## RECORDS FOR THIS TASK:
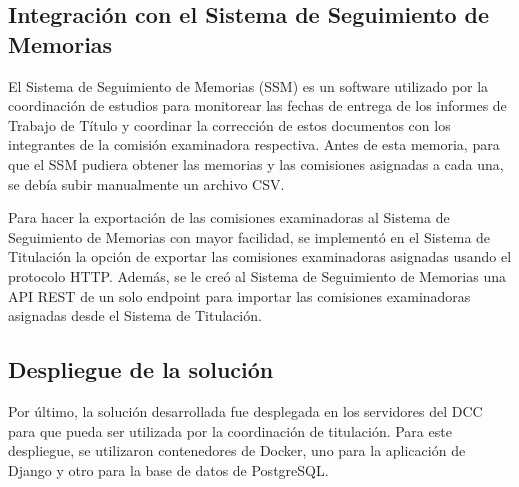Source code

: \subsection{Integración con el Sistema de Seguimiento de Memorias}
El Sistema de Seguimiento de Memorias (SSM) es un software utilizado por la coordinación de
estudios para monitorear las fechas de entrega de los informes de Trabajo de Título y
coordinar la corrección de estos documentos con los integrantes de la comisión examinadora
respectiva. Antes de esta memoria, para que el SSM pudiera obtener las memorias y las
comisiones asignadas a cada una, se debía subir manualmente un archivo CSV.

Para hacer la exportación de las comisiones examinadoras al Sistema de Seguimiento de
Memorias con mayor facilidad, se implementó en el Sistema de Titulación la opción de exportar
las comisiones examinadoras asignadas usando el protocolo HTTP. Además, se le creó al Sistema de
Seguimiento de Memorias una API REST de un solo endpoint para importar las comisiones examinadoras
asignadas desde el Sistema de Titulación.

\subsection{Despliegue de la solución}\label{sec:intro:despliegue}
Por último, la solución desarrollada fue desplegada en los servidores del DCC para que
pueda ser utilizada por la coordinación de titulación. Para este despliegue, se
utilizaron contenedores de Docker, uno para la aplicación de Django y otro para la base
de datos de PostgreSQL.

...

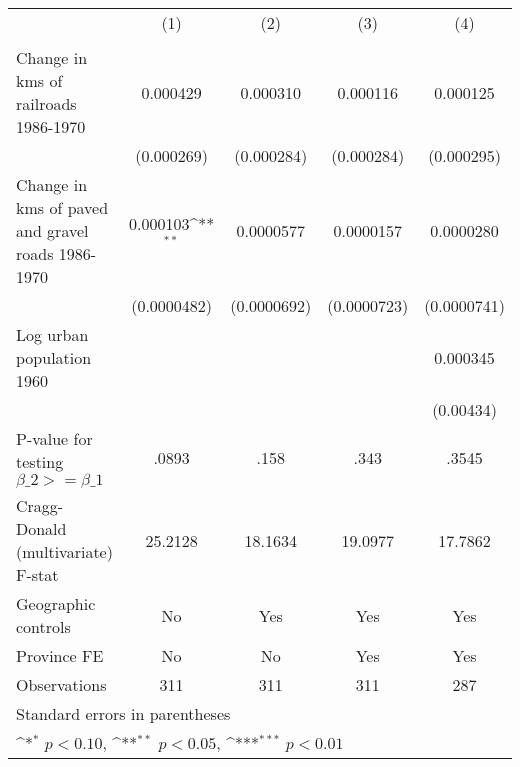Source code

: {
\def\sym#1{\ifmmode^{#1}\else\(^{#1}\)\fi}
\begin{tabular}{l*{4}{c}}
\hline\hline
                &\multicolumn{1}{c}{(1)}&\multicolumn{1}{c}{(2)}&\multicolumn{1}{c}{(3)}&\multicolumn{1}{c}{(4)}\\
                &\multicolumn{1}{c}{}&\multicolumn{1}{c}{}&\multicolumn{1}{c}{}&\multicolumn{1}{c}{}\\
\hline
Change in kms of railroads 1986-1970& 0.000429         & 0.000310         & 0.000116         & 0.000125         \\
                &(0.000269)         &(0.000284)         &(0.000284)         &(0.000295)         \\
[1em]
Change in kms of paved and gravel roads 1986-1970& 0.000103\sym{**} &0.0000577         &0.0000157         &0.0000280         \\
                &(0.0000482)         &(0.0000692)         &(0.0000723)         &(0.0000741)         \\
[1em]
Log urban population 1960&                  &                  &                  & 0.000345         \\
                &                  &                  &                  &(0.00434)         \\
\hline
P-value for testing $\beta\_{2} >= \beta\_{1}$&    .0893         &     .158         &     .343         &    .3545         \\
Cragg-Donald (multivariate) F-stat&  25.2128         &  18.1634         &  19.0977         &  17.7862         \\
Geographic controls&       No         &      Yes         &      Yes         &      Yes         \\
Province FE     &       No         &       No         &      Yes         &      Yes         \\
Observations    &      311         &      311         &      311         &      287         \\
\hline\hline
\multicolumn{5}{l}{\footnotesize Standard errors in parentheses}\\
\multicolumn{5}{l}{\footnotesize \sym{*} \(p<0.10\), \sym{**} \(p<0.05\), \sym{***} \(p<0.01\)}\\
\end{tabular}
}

## ACTIVITY:
Which lines above hold the string "despliegue"? Show each of them.

## YOUR RESPONSE:
\subsection{Despliegue de la solución}\label{sec:intro:despliegue}
pueda ser utilizada por la coordinación de titulación. Para este despliegue, se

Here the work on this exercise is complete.